Upon hearing Clemson City Council had approved the Clemson Hub project on Keowee Trail, Clemson residents exclaimed, “Shame on you!” and stormed out of City Hall during the development’s second reading at a city council meeting on Monday.

Attorney Rivers S. Stilwell, who represents Keowee Trail and the Smith family in the pending $5.25 million lawsuit against the city, attended the meeting.

“It’s just been a long time coming. It was unfortunately framed last night as something that was being rushed and had not been carefully considered. If you look at the lawsuit, there’s a history of my client’s property since 2016,” Stilwell told The Tiger in a phone interview on Tuesday.

Each council member voted the same as they did in the first reading of the development at a City Council meeting on April 1. Mayor Robert Halfacre and council members John Fulmer, Bob Brookover and John Ducworth voted in favor of the development, while council members Lillian Boatwright, Catherine Watt and Alesia Smith voted against the development.

In support of his yes vote, Brookover said that the city will have complete control over the design of Clemson Hub and that the project as a planned development district is better than a straight zoning development, regardless of any lawsuit. Though this argument caused angry exclamations from the audience, Brookover continued to defend his decision.

“The park can stay exactly the same if that’s what the public wants. When you say no, you have to be careful what you’re saying no to,” Brookover said during the meeting.

Brookover referred to “saying no” because the city rejected several public development proposals from Keowee Trail for developing the land in the past, such as a five-story hotel and other student and residential housing developments.

Council members and residents presented different views regarding the threat of the lawsuit, which began in 2021 when Keowee Trail and the Smith family accused the city of Clemson of preventing them from developing the 3.77-acre land parcel on Keowee Trail. The plaintiff claimed that this delay is causing the property’s value to decrease.

“Our residents know what’s at stake and are telling us how they feel… we are elected by these individuals,” Smith said during the meeting.

City Administrator Andy Blondeau brought up that even though the $5.25 million lawsuit would not bankrupt the city, as stated by council member Catherine Watt, the city would be reduced to only providing basic services. Additionally, the bond rating would decrease, and new optional projects, such as paving and affordable housing, would be canceled or postponed.

“It will be tense with a portion of the population, but when you sign up for this, you sign up to make hard decisions,” Brookover told The Tiger regarding future relationships with residents.

Brookover commented at the April 1 meeting that the number and age demographic of residents in attendance weren’t reflective of Clemson’s population of 17,843, according to the United States census recorded on July 1, 2022.

As a response, nearly 300 residents attended the meeting on Monday, double the number that attended the meeting on April 1. Elderly residents, middle-aged parents, young children and Clemson University students made up the group.

“Is this enough people?

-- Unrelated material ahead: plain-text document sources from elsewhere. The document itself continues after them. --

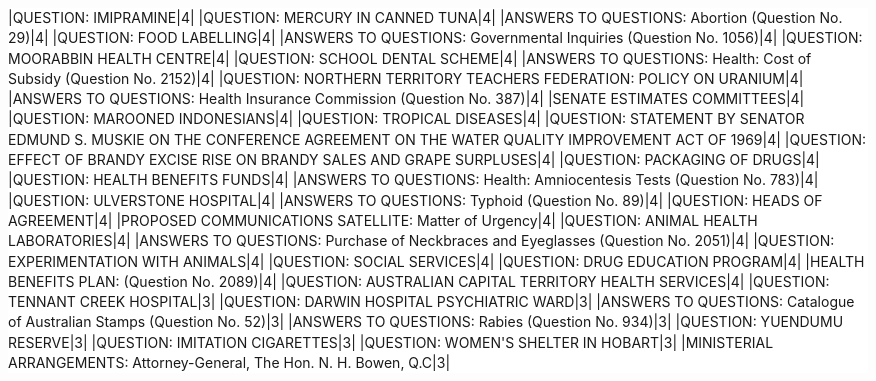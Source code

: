 |QUESTION: IMIPRAMINE|4|
|QUESTION: MERCURY IN CANNED TUNA|4|
|ANSWERS TO QUESTIONS: Abortion (Question No. 29)|4|
|QUESTION: FOOD LABELLING|4|
|ANSWERS TO QUESTIONS: Governmental Inquiries (Question No. 1056)|4|
|QUESTION: MOORABBIN HEALTH CENTRE|4|
|QUESTION: SCHOOL DENTAL SCHEME|4|
|ANSWERS TO QUESTIONS: Health: Cost of Subsidy (Question No. 2152)|4|
|QUESTION: NORTHERN TERRITORY TEACHERS FEDERATION: POLICY ON URANIUM|4|
|ANSWERS TO QUESTIONS: Health Insurance Commission (Question No. 387)|4|
|SENATE ESTIMATES COMMITTEES|4|
|QUESTION: MAROONED INDONESIANS|4|
|QUESTION: TROPICAL DISEASES|4|
|QUESTION: STATEMENT BY SENATOR EDMUND S. MUSKIE ON THE CONFERENCE AGREEMENT ON THE WATER QUALITY IMPROVEMENT ACT OF 1969|4|
|QUESTION: EFFECT OF BRANDY EXCISE RISE ON BRANDY SALES AND GRAPE SURPLUSES|4|
|QUESTION: PACKAGING OF DRUGS|4|
|QUESTION: HEALTH BENEFITS FUNDS|4|
|ANSWERS TO QUESTIONS: Health: Amniocentesis Tests (Question No. 783)|4|
|QUESTION: ULVERSTONE HOSPITAL|4|
|ANSWERS TO QUESTIONS: Typhoid (Question No. 89)|4|
|QUESTION: HEADS OF AGREEMENT|4|
|PROPOSED COMMUNICATIONS SATELLITE: Matter of Urgency|4|
|QUESTION: ANIMAL HEALTH LABORATORIES|4|
|ANSWERS TO QUESTIONS: Purchase of Neckbraces and Eyeglasses (Question No. 2051)|4|
|QUESTION: EXPERIMENTATION WITH ANIMALS|4|
|QUESTION: SOCIAL SERVICES|4|
|QUESTION: DRUG EDUCATION PROGRAM|4|
|HEALTH BENEFITS PLAN: (Question No. 2089)|4|
|QUESTION: AUSTRALIAN CAPITAL TERRITORY HEALTH SERVICES|4|
|QUESTION: TENNANT CREEK HOSPITAL|3|
|QUESTION: DARWIN HOSPITAL PSYCHIATRIC WARD|3|
|ANSWERS TO QUESTIONS: Catalogue of Australian Stamps (Question No. 52)|3|
|ANSWERS TO QUESTIONS: Rabies (Question No. 934)|3|
|QUESTION: YUENDUMU RESERVE|3|
|QUESTION: IMITATION CIGARETTES|3|
|QUESTION: WOMEN'S SHELTER IN HOBART|3|
|MINISTERIAL ARRANGEMENTS: Attorney-General, The Hon. N. H. Bowen, Q.C|3|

Are we all too old?” One resident asked the council during public comment.

Many residents brought up the same concerns they expressed at the April 1 meeting, including increased traffic congestion on U.S. Route 123, the destruction of Abernathy Park, detrimental effects on infrastructure, taxes and pollution and the vast size of the seven-story building.

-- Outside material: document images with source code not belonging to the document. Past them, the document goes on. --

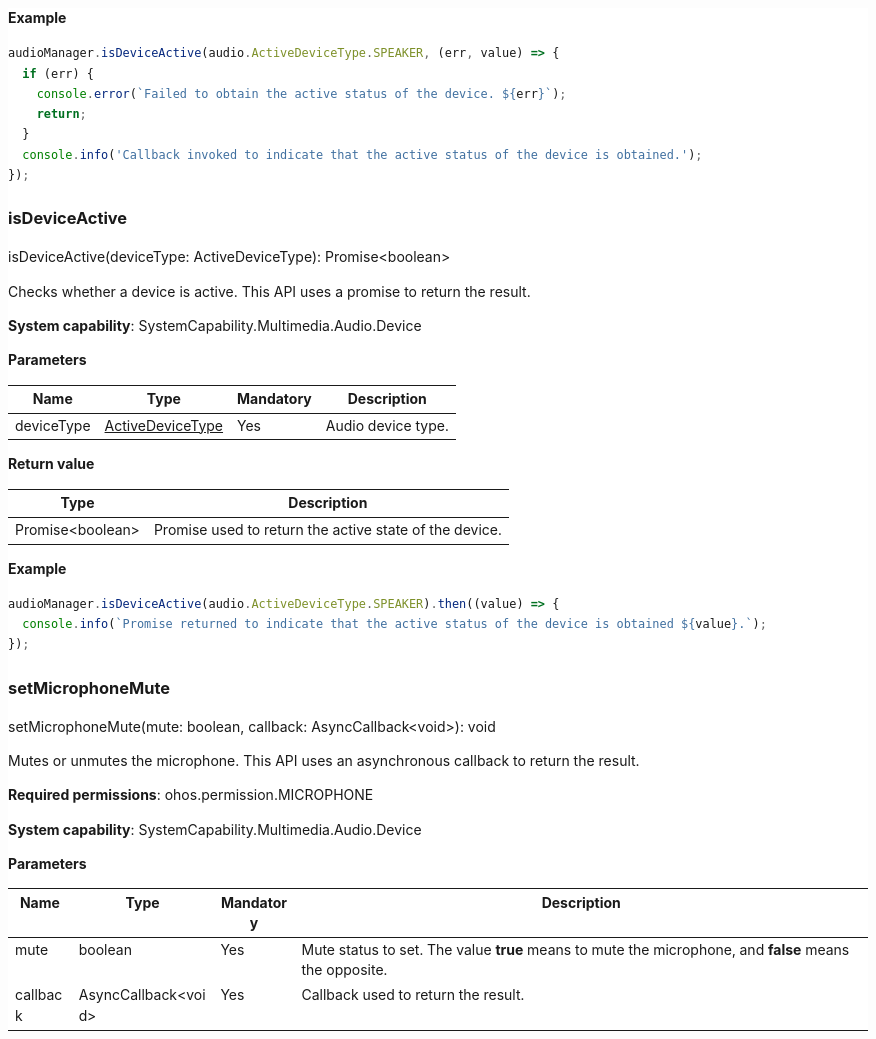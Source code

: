 **Example**

```js
audioManager.isDeviceActive(audio.ActiveDeviceType.SPEAKER, (err, value) => {
  if (err) {
    console.error(`Failed to obtain the active status of the device. ${err}`);
    return;
  }
  console.info('Callback invoked to indicate that the active status of the device is obtained.');
});
```


### isDeviceActive

isDeviceActive(deviceType: ActiveDeviceType): Promise&lt;boolean&gt;

Checks whether a device is active. This API uses a promise to return the result.

**System capability**: SystemCapability.Multimedia.Audio.Device

**Parameters**

| Name    | Type                                 | Mandatory| Description              |
| ---------- | ------------------------------------- | ---- | ------------------ |
| deviceType | [ActiveDeviceType](#activedevicetype) | Yes  | Audio device type.|

**Return value**

| Type                   | Description                     |
| ---------------------- | ------------------------------- |
| Promise&lt;boolean&gt; | Promise used to return the active state of the device.|

**Example**

```js
audioManager.isDeviceActive(audio.ActiveDeviceType.SPEAKER).then((value) => {
  console.info(`Promise returned to indicate that the active status of the device is obtained ${value}.`);
});
```

### setMicrophoneMute

setMicrophoneMute(mute: boolean, callback: AsyncCallback&lt;void&gt;): void

Mutes or unmutes the microphone. This API uses an asynchronous callback to return the result.

**Required permissions**: ohos.permission.MICROPHONE

**System capability**: SystemCapability.Multimedia.Audio.Device

**Parameters**

| Name  | Type                     | Mandatory| Description                                         |
| -------- | ------------------------- | ---- | --------------------------------------------- |
| mute     | boolean                   | Yes  | Mute status to set. The value **true** means to mute the microphone, and **false** means the opposite.|
| callback | AsyncCallback&lt;void&gt; | Yes  | Callback used to return the result.                     |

“The size of the development is driven by the size of the demand for student housing… It’s a nationwide trend that major universities are getting out of the student housing business and that the private sector is the one that has to provide those housing options,” Keowee Trail attorney Stilwell told The Tiger.

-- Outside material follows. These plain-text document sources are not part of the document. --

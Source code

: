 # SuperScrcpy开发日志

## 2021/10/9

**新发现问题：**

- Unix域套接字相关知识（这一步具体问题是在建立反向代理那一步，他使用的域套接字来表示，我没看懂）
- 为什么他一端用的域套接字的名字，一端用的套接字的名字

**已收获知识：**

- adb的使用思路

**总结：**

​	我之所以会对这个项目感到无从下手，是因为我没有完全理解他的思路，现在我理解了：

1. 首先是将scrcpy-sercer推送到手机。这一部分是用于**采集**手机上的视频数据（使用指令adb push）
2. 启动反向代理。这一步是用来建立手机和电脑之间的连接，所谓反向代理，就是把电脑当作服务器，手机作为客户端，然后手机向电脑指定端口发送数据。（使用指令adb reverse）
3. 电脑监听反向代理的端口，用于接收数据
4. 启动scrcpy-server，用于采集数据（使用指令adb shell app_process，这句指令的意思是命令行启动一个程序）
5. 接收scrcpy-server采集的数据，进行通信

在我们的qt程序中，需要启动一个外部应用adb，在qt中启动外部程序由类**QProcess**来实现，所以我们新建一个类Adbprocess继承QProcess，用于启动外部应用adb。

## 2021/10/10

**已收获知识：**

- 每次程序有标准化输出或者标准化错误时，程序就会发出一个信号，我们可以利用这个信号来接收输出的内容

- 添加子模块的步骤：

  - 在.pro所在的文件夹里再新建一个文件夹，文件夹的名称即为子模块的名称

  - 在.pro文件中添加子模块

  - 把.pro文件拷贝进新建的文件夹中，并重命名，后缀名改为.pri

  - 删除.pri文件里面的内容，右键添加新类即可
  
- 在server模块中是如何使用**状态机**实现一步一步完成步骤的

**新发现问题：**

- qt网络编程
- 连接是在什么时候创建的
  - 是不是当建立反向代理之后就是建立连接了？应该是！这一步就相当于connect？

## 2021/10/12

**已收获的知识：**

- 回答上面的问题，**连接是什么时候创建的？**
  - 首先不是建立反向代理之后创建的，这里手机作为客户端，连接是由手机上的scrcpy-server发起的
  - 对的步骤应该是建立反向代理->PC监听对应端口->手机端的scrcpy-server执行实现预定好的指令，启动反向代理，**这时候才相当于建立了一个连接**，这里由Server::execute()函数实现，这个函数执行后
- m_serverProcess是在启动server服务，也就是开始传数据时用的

Another resident stated that she gathered students’ thoughts on the development, all of whom said that they cannot afford luxury apartments and need reasonable housing.

“The market told us that the UptownNEXT development with all of that property development was not something that can be done in any kind of near timeframe … Core was the only real option that showed up that could actually develop this property with any resemblance to what the UptownNEXT drawing was,” Stilwell said.

Residents weren’t swayed by the $1 million donation for the improvement of Abernathy Park that developer Core Spaces has offered the city, either.

“(Abernathy Park) doesn’t need a million-dollar facelift,” one resident told the council.

Attorney Kathleen McDaniel has been hired by two Clemson residents to sue the city for the Clemson Hub project in another sign of resident opposition to the development.

“I understand that you are currently facing litigation from the developer. All of the information for that lawsuit is available at so anyone in the public can read what has been filed. What you will see is that there’s hardly anything in that file other than a 10-status report that says that a settlement is pending a decision by this body. That, to me, implies that a developer is using that lawsuit as leverage against this body to get what they want. We ask you to defer the second and final reading so there can be more input… This project needs more thought, more preparation, to do what’s right for not only my clients but the entire city,” McDaniel stated during the meeting.

Stilwell emphasized that his clients, the Smith family and Keowee Trail, did not want to be in litigation and that they “are all Clemson through and through.”

“It was a very unfortunate set of circumstances. But we’re hopeful now that the solution last night is a good one,” Stilwell told The Tiger in a phone interview.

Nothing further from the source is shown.